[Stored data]
%%

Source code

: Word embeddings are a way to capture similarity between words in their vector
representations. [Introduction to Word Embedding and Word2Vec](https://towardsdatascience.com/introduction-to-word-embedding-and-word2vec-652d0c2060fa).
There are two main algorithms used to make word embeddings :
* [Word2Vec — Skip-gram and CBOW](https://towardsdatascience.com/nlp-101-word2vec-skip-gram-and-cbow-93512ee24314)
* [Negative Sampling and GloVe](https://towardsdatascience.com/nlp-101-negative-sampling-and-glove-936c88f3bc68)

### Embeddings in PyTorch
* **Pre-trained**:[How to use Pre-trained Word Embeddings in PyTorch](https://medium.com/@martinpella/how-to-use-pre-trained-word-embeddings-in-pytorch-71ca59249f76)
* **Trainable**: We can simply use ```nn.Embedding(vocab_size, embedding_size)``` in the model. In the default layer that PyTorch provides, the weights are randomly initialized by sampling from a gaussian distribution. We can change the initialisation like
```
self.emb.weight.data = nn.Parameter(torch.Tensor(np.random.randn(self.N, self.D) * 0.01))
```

%%

:: Task requirements ::
Your answer should be each line from the entries that includes the string "https".

:: Solution below ::
representations. [Introduction to Word Embedding and Word2Vec](https://towardsdatascience.com/introduction-to-word-embedding-and-word2vec-652d0c2060fa).
* [Word2Vec — Skip-gram and CBOW](https://towardsdatascience.com/nlp-101-word2vec-skip-gram-and-cbow-93512ee24314)
* [Negative Sampling and GloVe](https://towardsdatascience.com/nlp-101-negative-sampling-and-glove-936c88f3bc68)
* **Pre-trained**:[How to use Pre-trained Word Embeddings in PyTorch](https://medium.com/@martinpella/how-to-use-pre-trained-word-embeddings-in-pytorch-71ca59249f76)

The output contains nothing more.